• TASK DESCRIPTION:
How many lines in the records below include "firstName"? Answer with the number only.
(RECORD EXTRACTS)
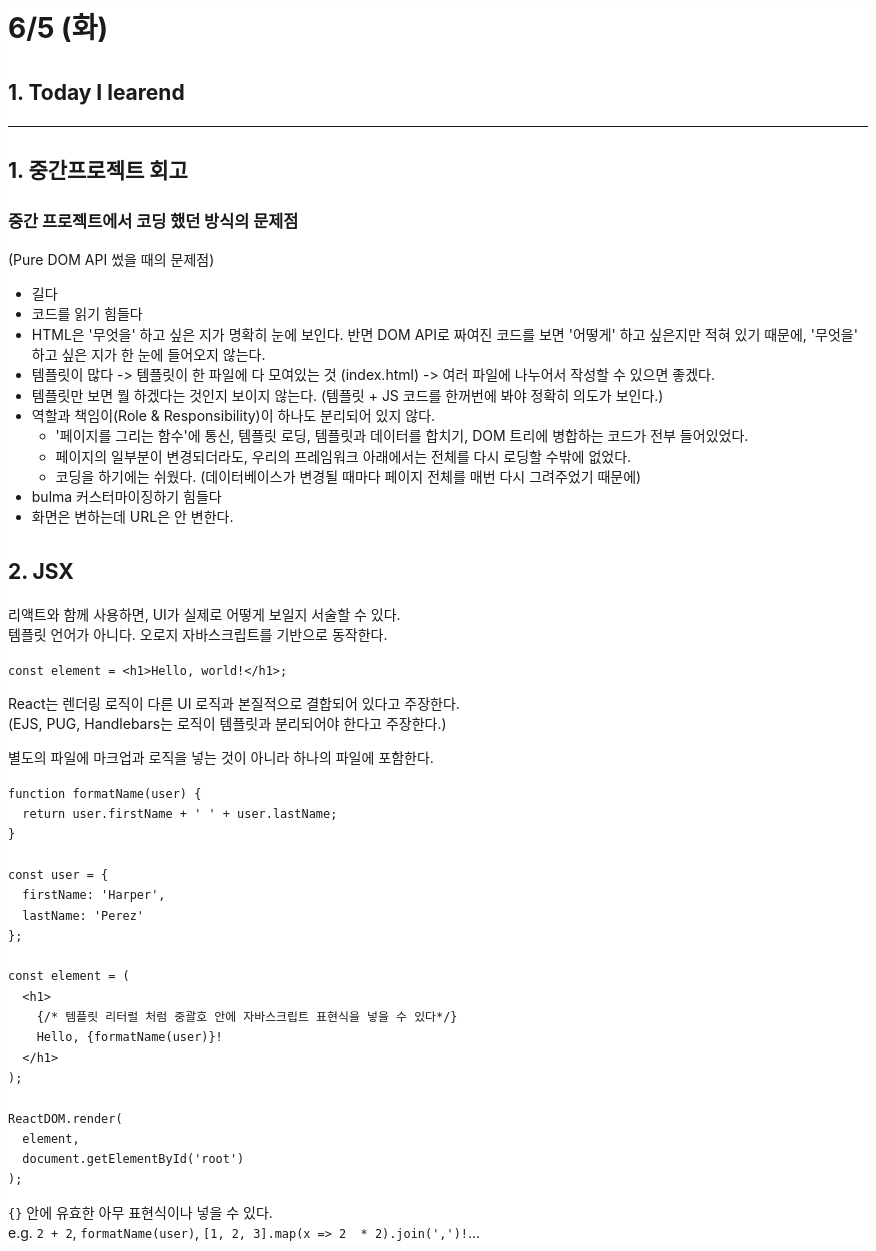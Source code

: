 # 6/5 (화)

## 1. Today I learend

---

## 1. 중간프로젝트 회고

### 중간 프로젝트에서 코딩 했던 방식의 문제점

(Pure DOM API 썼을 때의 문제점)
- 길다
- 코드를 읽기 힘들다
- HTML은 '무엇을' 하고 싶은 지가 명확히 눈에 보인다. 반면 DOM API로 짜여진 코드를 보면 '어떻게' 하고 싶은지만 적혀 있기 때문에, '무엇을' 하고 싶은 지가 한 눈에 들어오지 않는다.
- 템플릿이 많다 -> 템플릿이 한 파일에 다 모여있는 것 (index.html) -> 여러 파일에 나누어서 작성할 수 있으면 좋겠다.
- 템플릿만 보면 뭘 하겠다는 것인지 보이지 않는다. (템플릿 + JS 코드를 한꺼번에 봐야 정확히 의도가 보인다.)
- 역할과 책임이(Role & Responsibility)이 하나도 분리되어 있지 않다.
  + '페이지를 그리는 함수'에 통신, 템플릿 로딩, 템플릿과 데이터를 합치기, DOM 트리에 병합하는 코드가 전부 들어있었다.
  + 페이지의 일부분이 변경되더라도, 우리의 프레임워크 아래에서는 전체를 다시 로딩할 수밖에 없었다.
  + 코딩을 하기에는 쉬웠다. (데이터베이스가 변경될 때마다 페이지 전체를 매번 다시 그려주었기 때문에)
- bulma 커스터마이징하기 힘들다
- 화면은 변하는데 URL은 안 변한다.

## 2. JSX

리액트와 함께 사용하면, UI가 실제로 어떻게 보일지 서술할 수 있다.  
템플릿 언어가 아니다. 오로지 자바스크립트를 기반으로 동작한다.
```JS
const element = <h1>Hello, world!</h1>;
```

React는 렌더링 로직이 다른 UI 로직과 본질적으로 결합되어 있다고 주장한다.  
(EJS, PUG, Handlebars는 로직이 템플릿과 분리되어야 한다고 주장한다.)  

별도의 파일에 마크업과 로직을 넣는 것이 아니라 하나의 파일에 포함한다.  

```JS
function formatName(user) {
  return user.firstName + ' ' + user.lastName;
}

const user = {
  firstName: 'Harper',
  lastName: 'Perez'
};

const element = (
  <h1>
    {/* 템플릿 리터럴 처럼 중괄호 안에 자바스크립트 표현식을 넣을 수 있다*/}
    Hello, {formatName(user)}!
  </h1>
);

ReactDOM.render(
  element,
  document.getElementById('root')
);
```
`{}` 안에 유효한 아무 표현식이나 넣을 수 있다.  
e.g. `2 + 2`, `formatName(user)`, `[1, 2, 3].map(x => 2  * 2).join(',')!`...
(End RECORD EXTRACTS)
• FINAL ANSWER:
2